Following a recent engagement with Bintulu Port, Kenanga Research said it came away feeling optimistic about the port operator’s prospects.
It noted that Bintulu Port appeared more upbeat on the prospects of Bintulu Port’s tariff hikes. This follows the Sarawak government’s plan to take over BPA.
The research team also noted that the takeover could be completed as soon as June 2024, paving the way for a possible 10 per cent hike in Bintulu Port’s tariffs by FY25.
“We expect a potential step-up in earnings if Bintulu Port is granted a significant hike in its port tariffs.
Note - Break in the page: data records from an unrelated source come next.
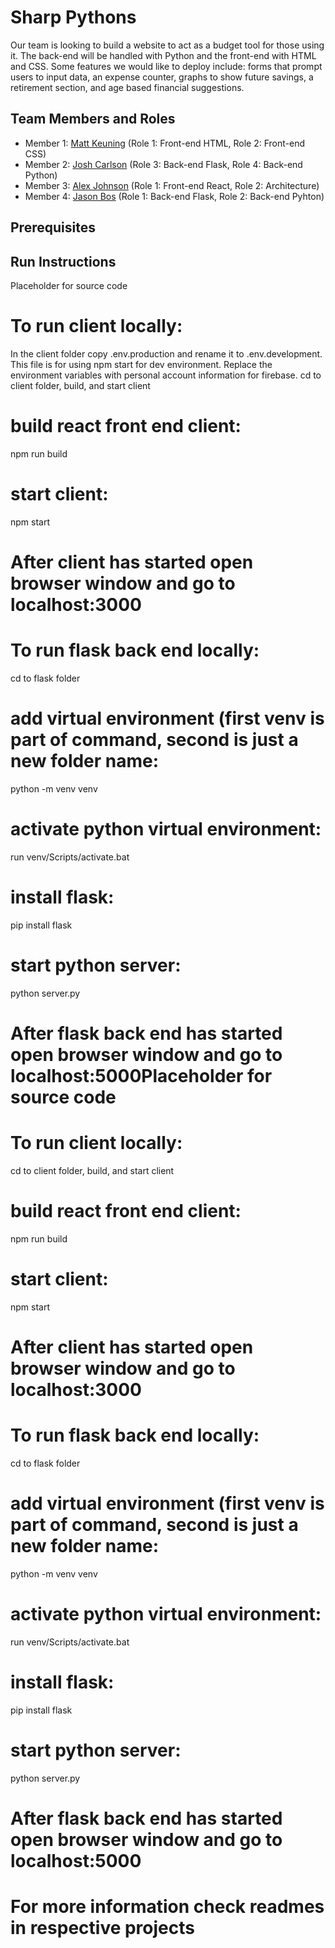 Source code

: # Sharp Pythons

Our team is looking to build a website to act as a budget tool for those using it. The back-end will be handled with Python and the front-end with HTML and CSS. Some features we would like to deploy include: forms that prompt users to input data, an expense counter, graphs to show future savings, a retirement section, and age based financial suggestions.  

## Team Members and Roles

* Member 1: [Matt Keuning](https://github.com/MattKeuning/CIS350-HW2-KEUNING) (Role 1: Front-end HTML, Role 2: Front-end CSS)
* Member 2: [Josh Carlson](https://github.com/Josh-Carlson24391/CIS350-HW2-Carlson/blob/main/README.md) (Role 3: Back-end Flask, Role 4: Back-end Python)
* Member 3: [Alex Johnson](https://github.com/johnsas5/CIS350-HW2-Johnson) (Role 1: Front-end React, Role 2: Architecture)
* Member 4: [Jason Bos](https://github.com/jb733/CIS350-HW2-Bos) (Role 1: Back-end Flask, Role 2: Back-end Pyhton)

## Prerequisites

## Run Instructions

Placeholder for source code

# To run client locally:
In the client folder copy .env.production and rename it to .env.development. This file is for using npm start for dev environment.
Replace the environment variables with personal account information for firebase.
cd to client folder, build, and start client

# build react front end client:
npm run build

# start client:
npm start

# After client has started open browser window and go to localhost:3000

# To run flask back end locally:
cd to flask folder

# add virtual environment (first venv is part of command, second is just a new folder name:
python -m venv venv

# activate python virtual environment:
run venv/Scripts/activate.bat

# install flask:
pip install flask

# start python server:
python server.py

# After flask back end has started open browser window and go to localhost:5000Placeholder for source code
# To run client locally:
cd to client folder, build, and start client

# build react front end client:

npm run build

# start client:
npm start

# After client has started open browser window and go to localhost:3000

# To run flask back end locally:
cd to flask folder

# add virtual environment (first venv is part of command, second is just a new folder name:
python -m venv venv

# activate python virtual environment:
run venv/Scripts/activate.bat

# install flask:
pip install flask

# start python server:
python server.py

# After flask back end has started open browser window and go to localhost:5000

# For more information check readmes in respective projects
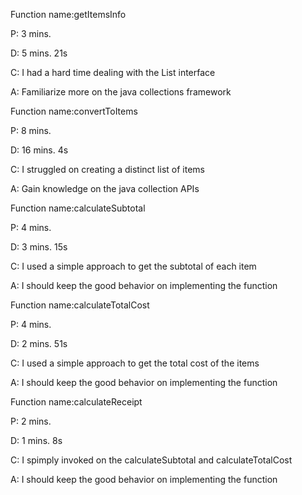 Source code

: Function name:getItemsInfo

P: 3 mins.

D: 5 mins. 21s

C: I had a hard time dealing with the List interface

A: Familiarize more on the java collections framework



Function name:convertToItems

P: 8 mins.

D: 16 mins. 4s

C: I struggled on creating a distinct list of items

A: Gain knowledge on the java collection APIs



Function name:calculateSubtotal

P: 4 mins.

D: 3 mins. 15s

C: I used a simple approach to get the subtotal of each item

A: I should keep the good behavior on implementing the function



Function name:calculateTotalCost

P: 4 mins.

D: 2 mins. 51s

C: I used a simple approach to get the total cost of the items

A: I should keep the good behavior on implementing the function


Function name:calculateReceipt

P: 2 mins.

D: 1 mins. 8s

C: I spimply invoked on the calculateSubtotal and calculateTotalCost

A: I should keep the good behavior on implementing the function
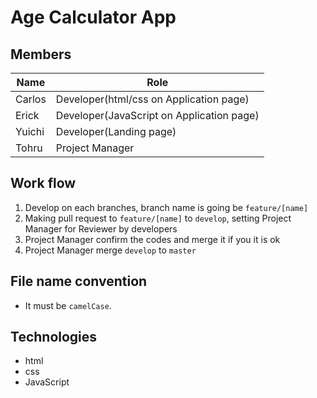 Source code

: # Age Calculator App

## Members

| Name   | Role                                      |
| ------ | ----------------------------------------- |
| Carlos | Developer(html/css on Application page)   |
| Erick  | Developer(JavaScript on Application page) |
| Yuichi | Developer(Landing page)                   |
| Tohru  | Project Manager                           |

## Work flow

1. Develop on each branches, branch name is going be `feature/[name]`
1. Making pull request to `feature/[name]` to `develop`, setting Project Manager for Reviewer by developers
1. Project Manager confirm the codes and merge it if you it is ok
1. Project Manager merge `develop` to `master`

## File name convention

- It must be `camelCase`.

## Technologies

- html
- css
- JavaScript
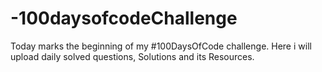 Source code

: # -100daysofcodeChallenge
Today marks the beginning of my #100DaysOfCode challenge. Here i will upload daily solved questions, Solutions and its Resources.
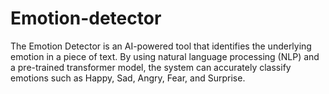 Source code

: # Emotion-detector
The Emotion Detector is an AI-powered tool that identifies the underlying emotion in a piece of text. By using natural language processing (NLP) and a pre-trained transformer model, the system can accurately classify emotions such as Happy, Sad, Angry, Fear, and Surprise.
Currently, Bintulu Port operates under an interim lease agreement until December 2024,” it said.
It also highlighted that the state government has its own development master plan for all ports in Sarawak, with the key focus being on enhancing shipping connectivity with other major global transportation and logistics hubs.
There has not been any revision to Bintulu Port’s tariffs since 1993.
Currently Bintulu Port’s container tariff is 38 per cent lower than that of Samalaju Industrial Port.
“It currently charges RM207.50 per twenty-foot equivalent unit (TEU) for local containers, compared with RM335 per TEU charged by Samalaju Industrial Port,” it said.
Aside from that possible tariff rate revision, Kenanga Research pointed out that Bintulu Port stands to benefit from the development of two large-scale green-energy plants in Bintulu.
“Sarawak state government’s investment in two large-scale hydrogen plants in Bintulu, namely, H2biscus and H2ornbill, pursuant to its hydrogen economy agenda, will produce green energy cargoes to Bintulu Port such as green hydrocarbon, ammonia, and methanol as well as blue ammonia.
“In addition, Bintulu Port will also handle biomass fuels produced in the hinterland.
“In the meantime, it will benefit from the handling of construction materials for the hydrogen plants,” it said.
There has also been talk on the potential resumption of Malaysia-South Korea free trade agreement covering digital economy, green economy, and supply chain and this could potentially benefit Bintulu Port as South Korea is one of the largest importers of Malaysian LNG via Bintulu Port.
Kenanga Research noted that currently, Bintulu Port has set itself a target of 10 per cent of total revenue coming from the handling of green energy by 2028, with the balance from LNG (40 per cent) and non-LNG (50 per cent).
At present, its revenue mix is 50:50 LNG and non-LNG.
It expected LNG cargo throughput at Bintulu Port to remain stable as sustained demand from Japan and South Korea will more than cushion the slowdown in demand from China.
There has also been a pickup in inbound and outbound cargo volumes at Samalaju Industrial Port from its key customers (Press Metal and OMH) despite the weak China economy.
“We believe its key customers have an edge over their peers in the international market as their products have low-carbon footprint given the hydro power input.
“Also, as it stands today, Western countries still have outstanding sanctions on Russian aluminium (that makes up circa six per cent of world aluminium production) and hence will have to look for alternative sources of aluminium supply,” Kenanga Research added.
All in, the research team said it continued to favour Bintulu Port for its steady income stream from handling LNG cargoes for Malaysia LNG Sdn Bhd (that typically makes up close to 50 per cent of its total profit), a potential step-up in earnings if Bintulu Port is granted a significant hike in its port tariffs, and the tremendous growth potential of Samalaju Industrial Port backed by rising investment in heavy industries in Samalaju Industrial Park.
As such, it maintained its ‘market perform’ rating on the stock.